Thank you Logant. You make a very good point about my asset allocation. I probably need to revisit my 33/33/33 small/mid/large approach.

I have actually read that due to foreign tax credits, international stocks are at a tax disadvantage. Also, international stock growth is typically much higher than bonds these days, so I see the tax benefits of putting the international stock fund in my IRA.

I have read between 30-50% international stocks. I probably need to increase this a bit from my current 26%.
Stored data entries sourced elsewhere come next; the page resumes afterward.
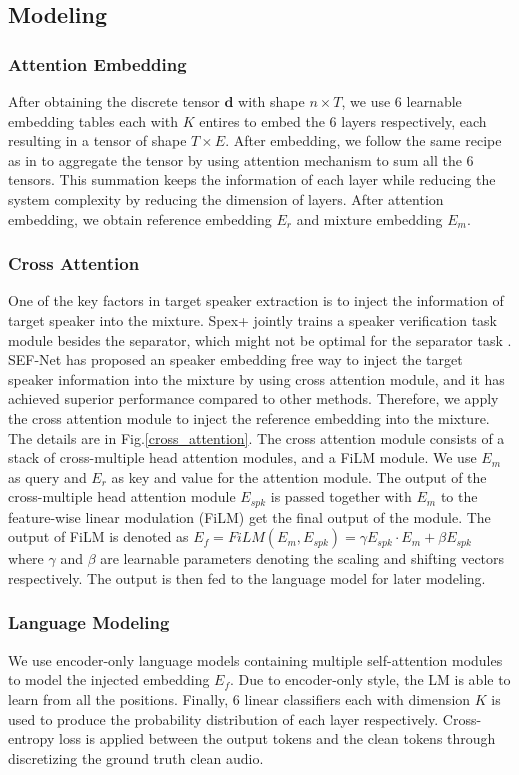 \documentclass[conference]{IEEEtran}
\begin{document}
\subsection{Modeling}
\subsubsection{Attention Embedding}
After obtaining the discrete tensor \(\bm{d}\) with shape \(n\times T\), we use 6
learnable embedding tables each with \(K\) entires to embed the 6 layers 
respectively, each resulting in a tensor of shape \(T \times E\). 
After embedding, we follow the same recipe as in \cite{dasb} to 
aggregate the tensor by using attention mechanism to sum all the 6 tensors. This summation 
keeps the information of each layer while reducing the system complexity by reducing the 
dimension of layers. After attention embedding, we obtain reference embedding \(E_r\) and 
mixture embedding \(E_m\).

\subsubsection{Cross Attention}
One of the key factors in target speaker extraction is to 
inject the information of target speaker 
into the mixture. Spex+ \cite{spex_plus} jointly trains a speaker verification task module 
besides the separator, which might not be optimal for the separator task \cite{sef_net}. SEF-Net \cite{sef_net} has proposed an speaker embedding free way to inject the 
target speaker information into the mixture by using cross attention module, and it has 
achieved superior performance compared to other methods. Therefore, we apply 
the cross attention module to inject the reference embedding into the mixture. The details 
are in Fig.\ref{cross_attention}.
The cross attention module consists of a stack of cross-multiple head attention modules, 
and a FiLM module. 
We use \(E_m\) as query and \(E_r\) as key and value for 
the attention module. The output of the cross-multiple head attention module \(E_{spk}\)
is passed together with \(E_m\) to the feature-wise linear modulation (FiLM) get the final output of the module. The output of 
FiLM is denoted as \(E_f = FiLM(E_m, E_{spk}) = \gamma E_{spk} \cdot E_m  + \beta E_{spk} \) where 
\(\gamma\) and \(\beta\) are learnable parameters denoting the scaling and shifting vectors 
respectively. The output is then fed to the language model for later modeling.  
\subsubsection{Language Modeling}
We use encoder-only language models containing multiple self-attention modules to model the injected 
embedding \(E_f\). Due to encoder-only style, the LM is able to learn from all the positions. 
Finally, 6 linear classifiers each with dimension \(K\) is used to produce the probability 
distribution of each layer respectively.
Cross-entropy loss is applied between 
the output tokens and the clean tokens through discretizing the 
ground truth clean audio. 
\end{document}

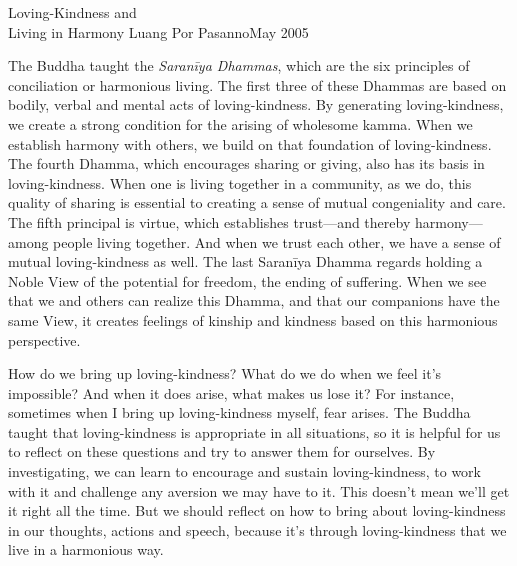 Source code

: {Loving-Kindness and\\Living in Harmony}
{Luang Por Pasanno}{May 2005}

The Buddha taught the \emph{Saranīya Dhammas}, which are the six 
principles of conciliation or harmonious living. The first three of 
these Dhammas are based on bodily, verbal and mental acts of 
loving-kindness. By generating loving-kindness, we create a strong 
condition for the arising of wholesome kamma. When we establish harmony 
with others, we build on that foundation of loving-kindness. The fourth 
Dhamma, which encourages sharing or giving, also has its basis in 
loving-kindness. When one is living together in a community, as we do, 
this quality of sharing is essential to creating a sense of mutual 
congeniality and care. The fifth principal is virtue, which establishes 
trust---and thereby harmony---among people living together. And when we 
trust each other, we have a sense of mutual loving-kindness as well. 
The last Saranīya Dhamma regards holding a Noble View of the potential 
for freedom, the ending of suffering. When we see that we and others 
can realize this Dhamma, and that our companions have the same View, it 
creates feelings of kinship and kindness based on this harmonious 
perspective.

How do we bring up loving-kindness? What do we do when we feel it's 
impossible? And when it does arise, what makes us lose it? For 
instance, sometimes when I bring up loving-kindness myself, fear 
arises. The Buddha taught that loving-kindness is appropriate in all 
situations, so it is helpful for us to reflect on these questions and 
try to answer them for ourselves. By investigating, we can learn to 
encourage and sustain loving-kindness, to work with it and challenge 
any aversion we may have to it. This doesn't mean we'll get it right 
all the time. But we should reflect on how to bring about 
loving-kindness in our thoughts, actions and speech, because it's 
through loving-kindness that we live in a harmonious way.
THANK YOU for pointing out the income limits on IRA deductions. I had no idea that existed!! It looks like I will fall into the only partially deductible or not deductible at all category: (http://www.irs.gov/Retirement-Plans/Plan-Participant,-Employee/2014--IRA-Contribution-and-Deduction-Limits---Effect-of-Modified-AGI-on-Deductible-Contributions-If-You-ARE-Covered-by-a-Retirement-Plan-at-Work). Therefore, I will be contributing to my Roth IRA this year (after-tax).

So, in summary, I will:
A. Revisit a different small/mid/large balance, probably 20/30/50.
B. Increase my international stock exposure.
C. Deposit into my Roth IRA this year and purchase the vanguard international stock fund within it.

Thanks everyone. Please let me know if I'm still missing anything.